Both Suffragette and Rocks are female-centric narratives that focus on women who have been marginalised by history. With Rocks, you see those girls on buses or in schools but you rarely see them on screens 20-feet tall or put at the centre of a narrative. We wanted to make a film that young people could connect with and make it in collaboration with them.
We did the casting [of Rocks] alongside the development. We went into London schools and for some months just sat at the back of classrooms, observing and talking to young people about their preoccupations, interests and challenges. We met such a diverse range of girls who had never considered acting before, and invited some of them to drama workshops with the writers. We didn’t have a brief but we worked with the girls to think about the shape of the film, who should be in it and what the focus should be.
Gradually a core group emerged – you could see the talent there. There was this friendship evolving among those girls and something very beautiful and eclectic about the chemistry of that group and we just had to latch on to that. We didn’t know we’d make a film about female friendship but that came out of the fact that they were there in the room.
This was a bit like making a documentary, because it was a process of discovery: you’re responding and having conversations with people around you, rather than imposing an idea. Filmmaking is deeply collaborative, anyway. I love how it evolves into something you hadn’t quite imagined. You have to hold on to your vision but also keep an open mind.
I also wanted to work with people who don’t usually have access to the film industry. I was challenging that even in my own crew – why had I never worked with a female cinematographer before, for example? We felt there should be a unity between the crew and the cast, because often there’s this big divide. We specifically chose crew members who were largely female, young and from the backgrounds that the girls came from. That really enriched the process and created a trusting environment.
Film is an inaccessible industry that is often freelance and unstable. There’s a lot to be done to make it more accessible. We need to work with schools and put more mentorships in place. We need to challenge how we work and set up different recruitment processes to get all ways of life into the industry. The stories will be richer as a result.
There was a real seismic shift this year [with the Black Lives Matter movement]. Lots of people have taken action and are looking at different ways of running their institutions and companies to make them more diverse and inclusive.

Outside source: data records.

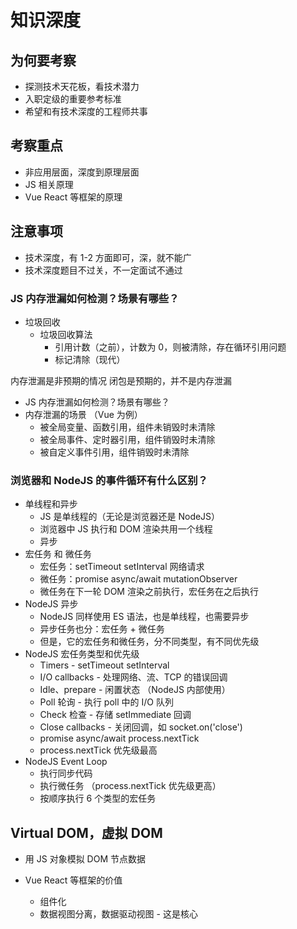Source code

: # 知识深度

## 为何要考察

- 探测技术天花板，看技术潜力
- 入职定级的重要参考标准
- 希望和有技术深度的工程师共事

## 考察重点

- 非应用层面，深度到原理层面
- JS 相关原理
- Vue React 等框架的原理

## 注意事项

- 技术深度，有 1-2 方面即可，深，就不能广
- 技术深度题目不过关，不一定面试不通过

### JS 内存泄漏如何检测？场景有哪些？

- 垃圾回收
  - 垃圾回收算法
    - 引用计数（之前），计数为 0，则被清除，存在循环引用问题
    - 标记清除（现代）

内存泄漏是非预期的情况
闭包是预期的，并不是内存泄漏

- JS 内存泄漏如何检测？场景有哪些？
- 内存泄漏的场景 （Vue 为例）
  - 被全局变量、函数引用，组件未销毁时未清除
  - 被全局事件、定时器引用，组件销毁时未清除
  - 被自定义事件引用，组件销毁时未清除

### 浏览器和 NodeJS 的事件循环有什么区别？

- 单线程和异步
  - JS 是单线程的（无论是浏览器还是 NodeJS）
  - 浏览器中 JS 执行和 DOM 渲染共用一个线程
  - 异步
- 宏任务 和 微任务
  - 宏任务：setTimeout setInterval 网络请求
  - 微任务：promise async/await mutationObserver
  - 微任务在下一轮 DOM 渲染之前执行，宏任务在之后执行
- NodeJS 异步
  - NodeJS 同样使用 ES 语法，也是单线程，也需要异步
  - 异步任务也分：宏任务 + 微任务
  - 但是，它的宏任务和微任务，分不同类型，有不同优先级
- NodeJS 宏任务类型和优先级
  - Timers - setTimeout setInterval
  - I/O callbacks - 处理网络、流、TCP 的错误回调
  - Idle、prepare - 闲置状态 （NodeJS 内部使用）
  - Poll 轮询 - 执行 poll 中的 I/O 队列
  - Check 检查 - 存储 setImmediate 回调
  - Close callbacks - 关闭回调，如 socket.on('close')
  - promise async/await process.nextTick
  - process.nextTick 优先级最高
- NodeJS Event Loop
  - 执行同步代码
  - 执行微任务 （process.nextTick 优先级更高）
  - 按顺序执行 6 个类型的宏任务

## Virtual DOM，虚拟 DOM

- 用 JS 对象模拟 DOM 节点数据

- Vue React 等框架的价值
  - 组件化
  - 数据视图分离，数据驱动视图 - 这是核心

We have a great opportunity now to open ourselves up to different kinds of storytelling and look at who’s telling those stories. The only way I could have made Rocks was by collaborating with these young women who came from different backgrounds. I was a facilitator who used my position as an experienced director to bring up and work with these young people who had less experience. They stepped up and I learned a lot from them.
Sarah Gavron is a director known for films such as Brick Lane (2007) and Suffragette (2015). Her latest project, the critically acclaimed film Rocks, centres on a group of east London schoolgirls. It features a cast of mostly first-time teenage actors and a crew that was 75% female. It was also noteworthy because Gavron collaborated with the cast and creative team to develop the story. She has recently signed to Independent Films for commercial representation.